Data supplied section start

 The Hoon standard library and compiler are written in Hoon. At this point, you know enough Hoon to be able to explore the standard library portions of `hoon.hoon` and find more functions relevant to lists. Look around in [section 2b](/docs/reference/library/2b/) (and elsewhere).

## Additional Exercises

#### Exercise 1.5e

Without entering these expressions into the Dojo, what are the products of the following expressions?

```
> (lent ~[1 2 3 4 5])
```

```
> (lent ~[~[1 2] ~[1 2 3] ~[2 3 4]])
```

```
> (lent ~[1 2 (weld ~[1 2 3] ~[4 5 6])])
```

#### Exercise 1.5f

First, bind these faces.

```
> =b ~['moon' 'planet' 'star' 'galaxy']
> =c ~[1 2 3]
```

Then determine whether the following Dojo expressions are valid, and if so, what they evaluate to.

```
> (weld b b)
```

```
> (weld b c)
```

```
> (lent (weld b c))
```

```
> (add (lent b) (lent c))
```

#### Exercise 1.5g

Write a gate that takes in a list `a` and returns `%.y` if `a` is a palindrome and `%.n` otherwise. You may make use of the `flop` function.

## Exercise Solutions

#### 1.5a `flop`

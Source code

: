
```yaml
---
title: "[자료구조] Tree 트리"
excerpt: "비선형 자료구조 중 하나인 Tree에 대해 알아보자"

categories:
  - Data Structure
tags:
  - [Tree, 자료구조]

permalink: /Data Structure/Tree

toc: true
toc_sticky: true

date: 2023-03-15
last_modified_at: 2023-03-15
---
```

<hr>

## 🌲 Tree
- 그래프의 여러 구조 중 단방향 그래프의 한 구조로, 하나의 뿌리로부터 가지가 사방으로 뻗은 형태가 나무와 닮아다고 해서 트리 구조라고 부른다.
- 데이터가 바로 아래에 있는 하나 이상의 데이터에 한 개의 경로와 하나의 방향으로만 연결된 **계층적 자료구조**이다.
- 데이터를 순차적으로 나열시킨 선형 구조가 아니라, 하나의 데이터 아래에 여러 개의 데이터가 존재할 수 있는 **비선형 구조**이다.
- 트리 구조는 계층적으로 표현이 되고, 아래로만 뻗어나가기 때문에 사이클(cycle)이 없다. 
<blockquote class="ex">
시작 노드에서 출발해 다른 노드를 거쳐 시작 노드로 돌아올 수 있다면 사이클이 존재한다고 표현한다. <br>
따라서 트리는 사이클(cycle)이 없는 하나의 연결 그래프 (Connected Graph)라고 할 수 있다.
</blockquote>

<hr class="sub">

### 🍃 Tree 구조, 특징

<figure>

Data supplied section end

Lines from the start of the material above through the line containing "#### Exercise 1.5f" are to be duplicated exactly, and only those.

 The Hoon standard library and compiler are written in Hoon. At this point, you know enough Hoon to be able to explore the standard library portions of `hoon.hoon` and find more functions relevant to lists. Look around in [section 2b](/docs/reference/library/2b/) (and elsewhere).

## Additional Exercises

#### Exercise 1.5e

Without entering these expressions into the Dojo, what are the products of the following expressions?

```
> (lent ~[1 2 3 4 5])
```

```
> (lent ~[~[1 2] ~[1 2 3] ~[2 3 4]])
```

```
> (lent ~[1 2 (weld ~[1 2 3] ~[4 5 6])])
```

#### Exercise 1.5f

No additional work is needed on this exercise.